--- WHAT IS EXPECTED ---
Copy all lines below that use the word "interactions".

Stored records:

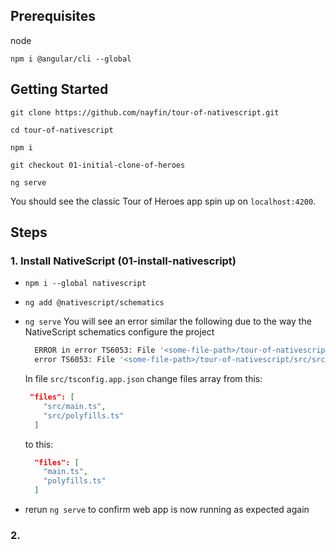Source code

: ## Prerequisites

node

```
npm i @angular/cli --global

```

## Getting Started

```
git clone https://github.com/nayfin/tour-of-nativescript.git

cd tour-of-nativescript

npm i

git checkout 01-initial-clone-of-heroes

ng serve
```

You should see the classic Tour of Heroes app spin up on `localhost:4200`.

## Steps

### 1. Install NativeScript (01-install-nativescript)
  - `npm i --global nativescript`
  - `ng add @nativescript/schematics`
  - `ng serve`
    You will see an error similar the following due to the way the NativeScript schematics configure the project
    ```bash
      ERROR in error TS6053: File '<some-file-path>/tour-of-nativescript/src/src/main.ts' not found.
      error TS6053: File '<some-file-path>/tour-of-nativescript/src/src/polyfills.ts' not found.
    ```

    In file `src/tsconfig.app.json` change files array from this:
    ```json
     "files": [
        "src/main.ts",
        "src/polyfills.ts"
      ]
    ```
    to this:
    ```json
      "files": [
        "main.ts",
        "polyfills.ts"
      ]
    ```
  - rerun `ng serve` to confirm web app is now running as expected again

### 2. 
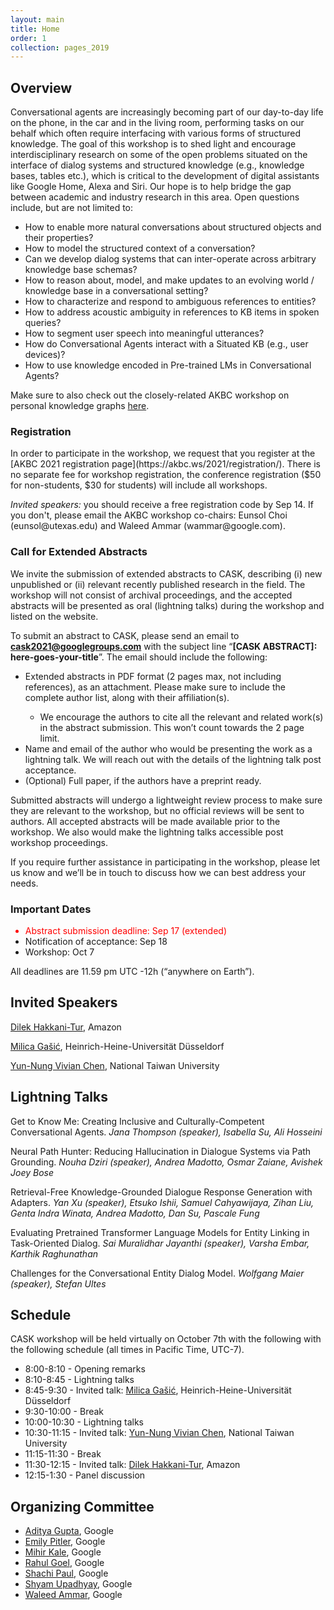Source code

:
```yaml
---
layout: main
title: Home
order: 1
collection: pages_2019
---
```


<!-- Credit: This repository is a fork of https://github.com/uskb-workshop/uskb-workshop.github.io (the git history of the fork was mistakenly overwritten). -->

## Overview

Conversational agents are increasingly becoming part of our day-to-day life on the phone, in the car and in the living room, performing tasks on our behalf which often require interfacing with various forms of structured knowledge. The goal of this workshop is to shed light and encourage interdisciplinary research on some of the open problems situated on the interface of dialog systems and structured knowledge (e.g., knowledge bases, tables etc.), which is critical to the development of digital assistants like Google Home, Alexa and Siri. Our hope is to help bridge the gap between academic and industry research in this area. Open questions include, but are not limited to: 
- How to enable more natural conversations about structured objects and their properties? 
- How to model the structured context of a conversation? 
- Can we develop dialog systems that can inter-operate across arbitrary knowledge base schemas? 
- How to reason about, model, and make updates to an evolving world / knowledge base in a conversational setting? 
- How to characterize and respond to ambiguous references to entities? 
- How to address acoustic ambiguity in references to KB items in spoken queries? 
- How to segment user speech into meaningful utterances? 
- How do Conversational Agents interact with a Situated KB (e.g., user devices)? 
- How to use knowledge encoded in Pre-trained LMs in Conversational Agents? 

Make sure to also check out the closely-related AKBC workshop on personal knowledge graphs <a href="https://pkgs.ws/">here</a>.

<!-- **Due to concerns about COVID-19, Workshop on Conversational Agents and Structured Knowledge will be fully virtual.** -->

<h3>Registration</h3>
<p>
	In order to participate in the workshop, we request that you register at the [AKBC 2021 registration page](https://akbc.ws/2021/registration/). There is no separate fee for workshop registration, the conference registration ($50 for non-students, $30 for students) will include all workshops. </p>

<p>
	<i>Invited speakers:</i> you should receive a free registration code by Sep 14. If you don't, please email the AKBC workshop co-chairs: Eunsol Choi (eunsol@utexas.edu) and Waleed Ammar (wammar@google.com).
</p>

<h3>Call for Extended Abstracts</h3>
We invite the submission of extended abstracts to CASK, describing (i) new unpublished or (ii) relevant recently published research in the field. The workshop will not consist of archival proceedings, and the accepted abstracts will be presented as oral (lightning talks) during the workshop and listed on the website.

To submit an abstract to CASK, please send an email to <strong>cask2021@googlegroups.com</strong> with the subject line “<strong>[CASK ABSTRACT]: here-goes-your-title</strong>”. The email should include the following:
	
<ul>
<li>Extended abstracts in PDF format (2 pages max, not including references), as an attachment. Please make sure to include the complete author list, along with their affiliation(s). </li>
<ul>
<li>We encourage the authors to cite all the relevant and related work(s) in the abstract submission. This won&rsquo;t count towards the 2 page limit.</li>
</ul>
<li>Name and email of the author who would be presenting the work as a lightning talk. We will reach out with the details of the lightning talk post acceptance.</li>
<li>(Optional) Full paper, if the authors have a preprint ready.</li>
</ul>

Submitted abstracts will undergo a lightweight review process to make sure they are relevant to the workshop, but no official reviews will be sent to authors. All accepted abstracts will be made available prior to the workshop. We also would make the lightning talks accessible post workshop proceedings.

If you require further assistance in participating in the workshop, please let us know and we’ll be in touch to discuss how we can best address your needs.



<h3>Important Dates</h3>
<ul>
<li style="color:red;">Abstract submission deadline: Sep 17 (extended)</li>
<li>Notification of acceptance: Sep 18</li>
<li>Workshop: Oct 7 </li>
</ul>
<p>All deadlines are 11.59 pm UTC -12h (“anywhere on Earth”).</p>

## Invited Speakers

[Dilek Hakkani-Tur](https://www.linkedin.com/in/dilek-hakkani-tur-9517543/), Amazon

[Milica Gašić](https://www.cs.hhu.de/en/research-groups/dialog-systems-and-machine-learning/our-team/team/cv-gasic), Heinrich-Heine-Universität Düsseldorf

[Yun-Nung Vivian Chen](https://www.csie.ntu.edu.tw/~yvchen/), National Taiwan University

## Lightning Talks
Get to Know Me: Creating Inclusive and Culturally-Competent Conversational Agents. _Jana Thompson (speaker), Isabella Su, Ali Hosseini_

Neural Path Hunter: Reducing Hallucination in Dialogue Systems via Path Grounding. _Nouha Dziri (speaker), Andrea Madotto, Osmar Zaiane, Avishek Joey Bose_

Retrieval-Free Knowledge-Grounded Dialogue Response Generation with Adapters. _Yan Xu (speaker), Etsuko Ishii, Samuel Cahyawijaya, Zihan Liu, Genta Indra Winata, Andrea Madotto, Dan Su, Pascale Fung_

Evaluating Pretrained Transformer Language Models for Entity Linking in Task-Oriented Dialog. _Sai Muralidhar Jayanthi (speaker), Varsha Embar, Karthik Raghunathan_

Challenges for the Conversational Entity Dialog Model. _Wolfgang Maier (speaker), Stefan Ultes_

## Schedule

CASK workshop will be held virtually on October 7th with the following with the following schedule (all times in Pacific Time, UTC-7).

<div id="schedule">
    <ul>
<li>8:00-8:10 - Opening remarks</li>
<li>8:10-8:45 - Lightning talks</li>
<li>8:45-9:30 - Invited talk: <a href="https://www.cs.hhu.de/en/research-groups/dialog-systems-and-machine-learning/our-team/team/cv-gasic">Milica Gašić</a>, Heinrich-Heine-Universität Düsseldorf</li>
<li>9:30-10:00 - Break</li>
<li>10:00-10:30 - Lightning talks</li>
<li>10:30-11:15 - Invited talk: <a href="https://www.csie.ntu.edu.tw/~yvchen/">Yun-Nung Vivian Chen</a>, National Taiwan University</li>
<li>11:15-11:30 - Break</li>
<li>11:30-12:15 - Invited talk: <a href="https://www.linkedin.com/in/dilek-hakkani-tur-9517543/">Dilek Hakkani-Tur</a>, Amazon</li>
<li>12:15-1:30 - Panel discussion</li>
    </ul>
</div>


## Organizing Committee
- [Aditya Gupta](https://scholar.google.com/citations?hl=en&user=HW7IZ6sAAAAJ&view_op=list_works&sortby=pubdate), Google
- [Emily Pitler](https://research.google/people/EmilyPitler/), Google
- [Mihir Kale](https://www.linkedin.com/in/mkale/), Google
- [Rahul Goel](https://www.linkedin.com/in/rgoel39/), Google
- [Shachi Paul](https://www.linkedin.com/in/shachipaul/), Google
- [Shyam Upadhyay](http://shyamupa.com/), Google
- [Waleed Ammar](https://wammar.github.io/), Google
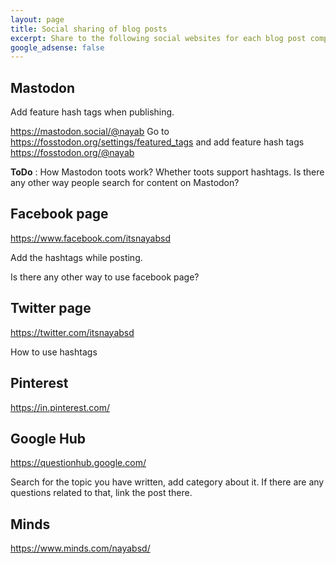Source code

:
 ```yaml
---
layout: page
title: Social sharing of blog posts
excerpt: Share to the following social websites for each blog post completion.
google_adsense: false
---
```

## Mastodon
Add feature hash tags when publishing.

https://mastodon.social/@nayab
Go to https://fosstodon.org/settings/featured_tags and add feature hash tags
https://fosstodon.org/@nayab

**ToDo** : How Mastodon toots work? Whether toots support hashtags. Is there any other way people search for content on Mastodon?

## Facebook page
https://www.facebook.com/itsnayabsd

Add the hashtags while posting.

Is there any other way to use facebook page?

## Twitter page
https://twitter.com/itsnayabsd

How to use hashtags

## Pinterest
https://in.pinterest.com/

## Google Hub
https://questionhub.google.com/

Search for the topic you have written, add category about it. If there are any questions related to that, link the post there.

## Minds
https://www.minds.com/nayabsd/
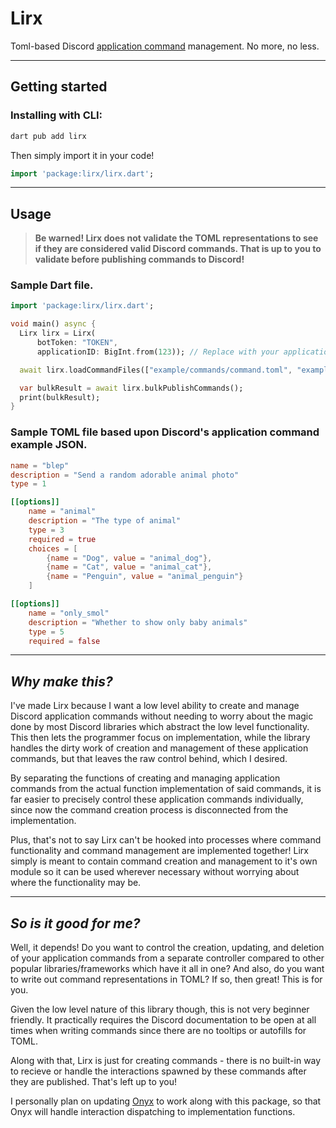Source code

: # Lirx
Toml-based Discord [application command](https://discord.com/developers/docs/interactions/application-commands) management. No more, no less.

---

## Getting started

### Installing with CLI:
```bash
dart pub add lirx
```
Then simply import it in your code!
```dart
import 'package:lirx/lirx.dart';
```

---

## Usage

> **Be warned! Lirx does not validate the TOML representations to see if they are considered valid Discord commands. That is up to you to validate before publishing commands to Discord!**

### Sample Dart file.
```dart
import 'package:lirx/lirx.dart';

void main() async {
  Lirx lirx = Lirx(
      botToken: "TOKEN",
      applicationID: BigInt.from(123)); // Replace with your application ID.

  await lirx.loadCommandFiles(["example/commands/command.toml", "example/commands/subcommands.toml"]);

  var bulkResult = await lirx.bulkPublishCommands();
  print(bulkResult);
}
```
### Sample TOML file based upon Discord's application command example JSON.
```toml
name = "blep"
description = "Send a random adorable animal photo"
type = 1

[[options]]
    name = "animal"
    description = "The type of animal"
    type = 3
    required = true
    choices = [
        {name = "Dog", value = "animal_dog"},
        {name = "Cat", value = "animal_cat"},
        {name = "Penguin", value = "animal_penguin"}
    ]

[[options]]
    name = "only_smol"
    description = "Whether to show only baby animals"
    type = 5
    required = false
```

---

## *Why make this?*
I've made Lirx because I want a low level ability to create and manage Discord application commands without needing to worry about the magic done by most Discord libraries which abstract the low level functionality. This then lets the programmer focus on implementation, while the library handles the dirty work of creation and management of these application commands, but that leaves the raw control behind, which I desired.

By separating the functions of creating and managing application commands from the actual function implementation of said commands, it is far easier to precisely control these application commands individually, since now the command creation process is disconnected from the implementation.

Plus, that's not to say Lirx can't be hooked into processes where command functionality and command management are implemented together! Lirx simply is meant to contain command creation and management to it's own module so it can be used wherever necessary without worrying about where the functionality may be.

--- 
## _So is it good for me?_
Well, it depends! Do you want to control the creation, updating, and deletion of your application commands from a separate controller compared to other popular libraries/frameworks which have it all in one? And also, do you want to write out command representations in TOML? If so, then great! This is for you.

Given the low level nature of this library though, this is not very beginner friendly. It practically requires the Discord documentation to be open at all times when writing commands since there are no tooltips or autofills for TOML. 

Along with that, Lirx is just for creating commands - there is no built-in way to recieve or handle the interactions spawned by these commands after they are published. That's left up to you!

I personally plan on updating [Onyx](https://github.com/One-Nub/Onyx) to work along with this package, so that Onyx will handle interaction dispatching to implementation functions.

--- RESULT FOR THIS TASK ---
Toml-based Discord [application command](https://discord.com/developers/docs/interactions/application-commands) management. No more, no less.
Along with that, Lirx is just for creating commands - there is no built-in way to recieve or handle the interactions spawned by these commands after they are published. That's left up to you!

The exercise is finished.